The gate control circuit is an opto-coupler as a pull up to the +ve rail, and a 4.7K resistor to bleed it back down. Slow to rise, much slower to fall.
So, mods. Firstly I wanted a location for a flyback diode, and a TVS to prevent avalanching the fets with longer cables. These fets are rated to 1418mJ avalanche, and I have 12 of them, but if I can avoid it entirely that'd be nice. I also wanted to see what I could modify to improve the current handling a bit.
I started with a socket for a footswitch. Easy. Just interrupt the signal from the -ve probe to the uC and run it via a socket. If i have a plug in the socket it's manual, and if not then it's auto. From there to replacing the brass bus bars on the back with some
4.13.1mm dia copper, routed to give me a point to terminate the diodes.
The last one I wanted to tackle was the MOSFET driver. Probing around showed the uC was driving the optocoupler by pulling the cathode down, anode to +5V. I settled on an MCP1406 because it handles the inverted input. I also ordered some low ESR 330uF poly caps. That was tacked onto part of the opto footprint with the +ve rail and caps dead-bugged on the top. Input and output were straight from the adjacent pins on the opto footprint and power to the +ve rail via a 1N1418 and series 39 ohm resistor to be a bit kind to the diode on power up.
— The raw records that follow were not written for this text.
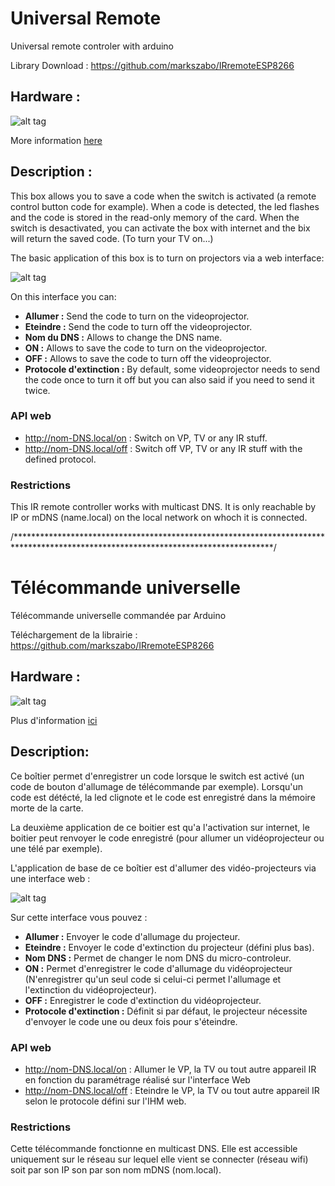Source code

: # Universal Remote
Universal remote controler with arduino

Library Download : https://github.com/markszabo/IRremoteESP8266

## Hardware : 

![alt tag](https://user-images.githubusercontent.com/39366401/40787534-2884d036-64ee-11e8-9586-2d007c10d1d0.jpg)

More information [here](https://github.com/AGoubs/Projet-Stage/blob/master/Doc/README.md)

## Description : 

This box allows you to save a code when the switch is activated (a remote control button code for example). When a code is detected, the              led flashes and the code is stored in the read-only memory of the card.
When the switch is desactivated, you can activate the box with internet and the bix will return the saved code. (To turn your TV on...)

The basic application of this box is to turn on projectors via a web interface:

![alt tag](https://user-images.githubusercontent.com/39366401/41723272-ebfc651a-756a-11e8-8db7-2e225c96b08d.png)

On this interface you can:
- **Allumer :** Send the code to turn on the videoprojector.
- **Eteindre :** Send the code to turn off the videoprojector.
- **Nom du DNS :** Allows to change the DNS name.
- **ON :** Allows to save the code to turn on the videoprojector.
- **OFF :** Allows to save the code to turn off the videoprojector.
- **Protocole d'extinction :** By default, some videoprojector needs to send the code once to turn it off but you can also said if you need to send it twice.

### API web
- http://nom-DNS.local/on : Switch on VP, TV or any IR stuff.
- http://nom-DNS.local/off : Switch off VP, TV or any IR stuff with the defined protocol.

### Restrictions
This IR remote controller works with multicast DNS. It is only reachable by IP or mDNS (name.local) on the local network on whoch it is connected.

/***********************************************************************************************************************************/
# Télécommande universelle

Télécommande universelle commandée par Arduino

Téléchargement de la librairie : https://github.com/markszabo/IRremoteESP8266

## Hardware : 

![alt tag](https://user-images.githubusercontent.com/39366401/40787534-2884d036-64ee-11e8-9586-2d007c10d1d0.jpg)

Plus d'information [ici](https://github.com/AGoubs/Projet-Stage/blob/master/Doc/README.md)

## Description:

Ce boîtier permet d'enregistrer un code lorsque le switch est activé (un code de bouton d'allumage de télécommande par exemple).
Lorsqu'un code est détécté, la led clignote et le code est enregistré dans la mémoire morte de la carte.

La deuxième application de ce boitier est qu'a l'activation sur internet, le boitier peut renvoyer le code enregistré (pour allumer un vidéoprojecteur ou une télé par exemple).


L'application de base de ce boîtier est d'allumer des vidéo-projecteurs via une interface web :

![alt tag](https://user-images.githubusercontent.com/39366401/41723272-ebfc651a-756a-11e8-8db7-2e225c96b08d.png)

Sur cette interface vous pouvez :
- **Allumer :** Envoyer le code d'allumage du projecteur.
- **Eteindre :** Envoyer le code d'extinction du projecteur (défini plus bas).
- **Nom DNS :** Permet de changer le nom DNS du micro-controleur.
- **ON :** Permet d'enregistrer le code d'allumage du vidéoprojecteur (N'enregistrer qu'un seul code si celui-ci permet l'allumage et l'extinction du vidéoprojecteur).
- **OFF :** Enregistrer le code d'extinction du vidéoprojecteur.
- **Protocole d'extinction :** Définit si par défaut, le projecteur nécessite d'envoyer le code une ou deux fois pour s'éteindre.

### API web
- http://nom-DNS.local/on : Allumer le VP, la TV ou tout autre appareil IR en fonction du paramétrage réalisé sur l'interface Web
- http://nom-DNS.local/off : Eteindre le VP, la TV ou tout autre appareil IR selon le protocole défini sur l'IHM web.

### Restrictions
Cette télécommande fonctionne en multicast DNS. Elle est accessible uniquement sur le réseau sur lequel elle vient se connecter (réseau wifi) soit par son IP son par son nom mDNS (nom.local).
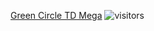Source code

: [Green Circle TD Mega](./green-circle-td-mega/)
![visitors](https://visitor-badge.glitch.me/badge?page_id=wcedit.wcedit.github.io&left_color=green&right_color=red)
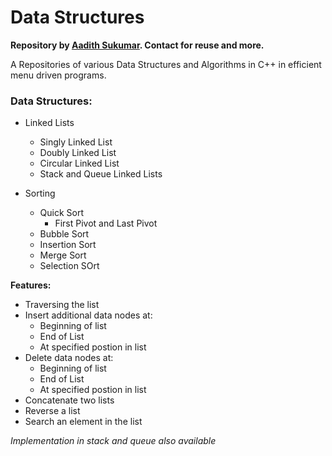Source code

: # Data Structures

<b>Repository by <a href="https://www.github.com/aadi1011">Aadith Sukumar</a>. Contact for reuse and more.</b>

A Repositories of various Data Structures and Algorithms in C++ in efficient menu driven programs.

### Data Structures:
- Linked Lists
  - Singly Linked List
  - Doubly Linked List
  - Circular Linked List
  - Stack and Queue Linked Lists

- Sorting
  - Quick Sort
    - First Pivot and Last Pivot
  - Bubble Sort
  - Insertion Sort
  - Merge Sort
  - Selection SOrt
    
 

<b>Features:</b>
<ul>
<li>Traversing the list</li>
<li>Insert additional data nodes at: <ul><li>Beginning of list</li><li>End of List</li><li>At specified postion in list</li></ul></li>
<li>Delete data nodes at: <ul><li>Beginning of list</li><li>End of List</li><li>At specified postion in list</li></ul></li>
<li>Concatenate two lists</li>
<li>Reverse a list</li>
<li>Search an element in the list</li>
</ul>

<i>Implementation in stack and queue also available</i> 
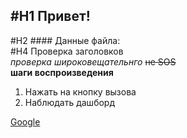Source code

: #H1 Привет!
----

#H2 #### Данные файла: <br>
#H4 Проверка заголовков <br>
*проверка широковещательнго* ~~не SOS~~ <br>
**шаги воспроизведения**  
1. Нажать на кнопку вызова
2. Наблюдать дашборд

[Google](https://www.google.ru "Загуглить") 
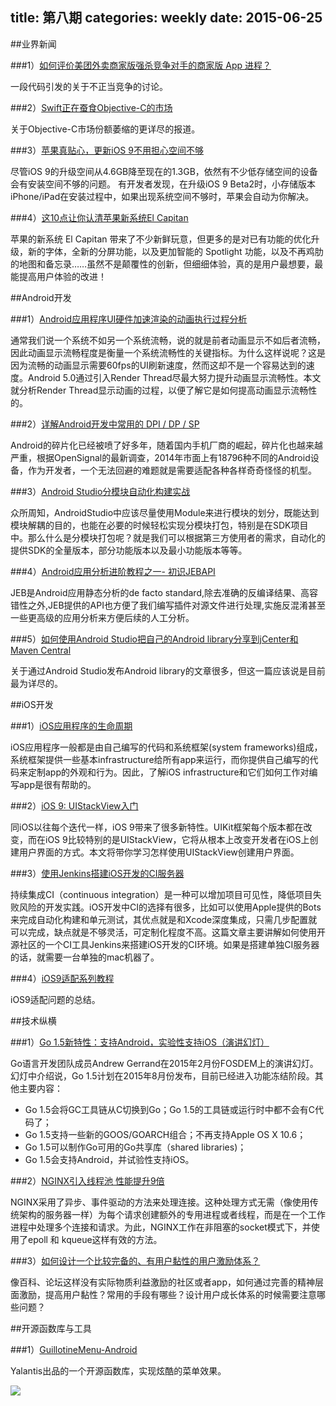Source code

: title: 第八期
categories: weekly
date: 2015-06-25
---

##业界新闻

###1）[如何评价美团外卖商家版强杀竞争对手的商家版 App 进程？](http://www.zhihu.com/question/31413252)

一段代码引发的关于不正当竞争的讨论。

###2）[Swift正在蚕食Objective-C的市场](http://www.infoq.com/cn/news/2015/06/Swift-Objective-C?utm_source=tuicool)

关于Objective-C市场份额萎缩的更详尽的报道。

###3）[苹果真贴心，更新iOS 9不用担心空间不够](http://www.leiphone.com/news/201506/ZUAynBqMivJ2b6O2.html)

尽管iOS 9的升级空间从4.6GB降至现在的1.3GB，依然有不少低存储空间的设备会有安装空间不够的问题。
有开发者发现，在升级iOS 9 Beta2时，小存储版本iPhone/iPad在安装过程中，如果出现系统空间不够时，苹果会自动为你解决。

###4）[这10点让你认清苹果新系统El Capitan](http://tech2ipo.com/100146)

苹果的新系统 El Capitan 带来了不少新鲜玩意，但更多的是对已有功能的优化升级，新的字体，全新的分屏功能，以及更加智能的 Spotlight 功能，以及不再鸡肋的地图和备忘录……虽然不是颠覆性的创新，但细细体验，真的是用户最想要，最能提高用户体验的改进！


##Android开发

###1）[Android应用程序UI硬件加速渲染的动画执行过程分析](http://blog.csdn.net/luoshengyang/article/details/46449677)

通常我们说一个系统不如另一个系统流畅，说的就是前者动画显示不如后者流畅，因此动画显示流畅程度是衡量一个系统流畅性的关键指标。为什么这样说呢？这是因为流畅的动画显示需要60fps的UI刷新速度，然而这却不是一个容易达到的速度。Android 5.0通过引入Render Thread尽最大努力提升动画显示流畅性。本文就分析Render Thread显示动画的过程，以便了解它是如何提高动画显示流畅性的。

###2）[详解Android开发中常用的 DPI / DP / SP](http://www.jianshu.com/p/913943d25829)

Android的碎片化已经被喷了好多年，随着国内手机厂商的崛起，碎片化也越来越严重，根据OpenSignal的最新调查，2014年市面上有18796种不同的Android设备，作为开发者，一个无法回避的难题就是需要适配各种各样奇奇怪怪的机型。

###3）[Android Studio分模块自动化构建实战](http://www.jianshu.com/p/fec2818f2f20)

众所周知，AndroidStudio中应该尽量使用Module来进行模块的划分，既能达到模块解耦的目的，也能在必要的时候轻松实现分模块打包，特别是在SDK项目中。那么什么是分模块打包呢？就是我们可以根据第三方使用者的需求，自动化的提供SDK的全量版本，部分功能版本以及最小功能版本等等。

###4）[Android应用分析进阶教程之一- 初识JEBAPI](http://drops.wooyun.org/mobile/6665)

JEB是Android应用静态分析的de facto standard,除去准确的反编译结果、高容错性之外,JEB提供的API也方便了我们编写插件对源文件进行处理,实施反混淆甚至一些更高级的应用分析来方便后续的人工分析。

###5）[如何使用Android Studio把自己的Android library分享到jCenter和Maven Central](http://www.jcodecraeer.com/a/anzhuokaifa/androidkaifa/2015/0623/3097.html)

关于通过Android Studio发布Android library的文章很多，但这一篇应该说是目前最为详尽的。

##iOS开发

###1）[iOS应用程序的生命周期](http://www.jianshu.com/p/aa50e5350852)

iOS应用程序一般都是由自己编写的代码和系统框架(system frameworks)组成，系统框架提供一些基本infrastructure给所有app来运行，而你提供自己编写的代码来定制app的外观和行为。因此，了解iOS infrastructure和它们如何工作对编写app是很有帮助的。

###2）[iOS 9: UIStackView入门](http://www.cocoachina.com/ios/20150623/12233.html)

同iOS以往每个迭代一样，iOS 9带来了很多新特性。UIKit框架每个版本都在改变，而在iOS 9比较特别的是UIStackView，它将从根本上改变开发者在iOS上创建用户界面的方式。本文将带你学习怎样使用UIStackView创建用户界面。

###3）[使用Jenkins搭建iOS开发的CI服务器](http://blog.nswebfrog.com/2013/12/31/jenkins-ios-ci/#541841-tsina-1-70988-d0fc3b3b40d03e6b36d60be81253e42e)

持续集成CI（continuous integration）是一种可以增加项目可见性，降低项目失败风险的开发实践。iOS开发中CI的选择有很多，比如可以使用Apple提供的Bots来完成自动化构建和单元测试，其优点就是和Xcode深度集成，只需几步配置就可以完成，缺点就是不够灵活，可定制化程度不高。这篇文章主要讲解如何使用开源社区的一个CI工具Jenkins来搭建iOS开发的CI环境。如果是搭建单独CI服务器的话，就需要一台单独的mac机器了。

###4）[iOS9适配系列教程](https://github.com/ChenYilong/iOS9AdaptationTips)

iOS9适配问题的总结。

##技术纵横

###1）[Go 1.5新特性：支持Android，实验性支持iOS（演讲幻灯）](http://www.tuicool.com/articles/vamIfej)

Go语言开发团队成员Andrew Gerrand在2015年2月份FOSDEM上的演讲幻灯。幻灯中介绍说，Go 1.5计划在2015年8月份发布，目前已经进入功能冻结阶段。其他主要内容：

* Go 1.5会将GC工具链从C切换到Go；Go 1.5的工具链或运行时中都不会有C代码了；
* Go 1.5支持一些新的GOOS/GOARCH组合；不再支持Apple OS X 10.6；
* Go 1.5可以制作Go可用的Go共享库（shared libraries)；
* Go 1.5会支持Android，并试验性支持iOS。

###2）[NGINX引入线程池 性能提升9倍](http://www.infoq.com/cn/articles/thread-pools-boost-performance-9x)

NGINX采用了异步、事件驱动的方法来处理连接。这种处理方式无需（像使用传统架构的服务器一样）为每个请求创建额外的专用进程或者线程，而是在一个工作进程中处理多个连接和请求。为此，NGINX工作在非阻塞的socket模式下，并使用了epoll 和 kqueue这样有效的方法。

###3）[如何设计一个比较完备的、有用户黏性的用户激励体系？](http://www.zhihu.com/question/19575650)

像百科、论坛这样没有实际物质利益激励的社区或者app，如何通过完善的精神层面激励，提高用户黏性？常用的手段有哪些？设计用户成长体系的时候需要注意哪些问题？ 


##开源函数库与工具

###1）[GuillotineMenu-Android](https://github.com/Yalantis/GuillotineMenu-Android)

Yalantis出品的一个开源函数库，实现炫酷的菜单效果。

![](https://camo.githubusercontent.com/f044b38de3fed4496b98dff747b3bf6555ec67e4/68747470733a2f2f6431337961637572716a676172612e636c6f756466726f6e742e6e65742f75736572732f3439353739322f73637265656e73686f74732f323131333331342f64726166742d30332e676966)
Measurements using a current limited PSU (rather than the caps) indicated over 2 concurrent 100ms pulses, the gate drive voltage dived about a volt. Removing the 4.7K pull down resistor solved that, so the gate drive is a solid VCC-~0.3V at maximum pulse length (2x100ms) even when the input voltage has dropped below 1V. The uC keeps running because as soon as it wants to fire it turns off the display and beeper to conserve the logic rail.
I hooked the caps back up and did some 2ms pulses into the shunt. Saw ~1000A at 8V and ~1700A at 14V. I could improve that significantly by tweaking the cables (in theory ~2100A in the config I'm looking at), but that's enough to blow holes in things so it'll do for now.
Rise time is now ~2-3uS and fall time is ~5uS. There is a decent turn off spike to ~28V and that is nicely managed/clamped by the BZW50-15 TVS and 100BGQ045 flyback diode.
Not surprisingly it welds a bit more consistently now, and those cheap aliexpress caps can seriously supply some current.
Some simple measuring and modeling shows resistances in the order of :
- 10AWG input cables : 1.8mOhm
- 6AWG welding cables : 2.3mOhm
- Board and terminations : 1mOhm
- MOSFETS : 0.1mOhm
- Battery : 2.1mOhm
- Shunt : 1mOhm
Total cost about $260. $223 for the caps and welder board and the rest on parts & sundries (including new probes and cables).
Board front & back. All the bus-bar work was done using a hot air pre-heater at about 150C on the other side of the board. It was impossible to solder otherwise.


Shunt for testing. Pulses > 20ms warm it up very quickly.

PS. Yes I know the soldering looks like snot. Unfortunately as I've aged I seem to have picked up a pretty determined shake. So much so I can almost solder both ends of an 0805 simultaneously while trying to hold the iron still.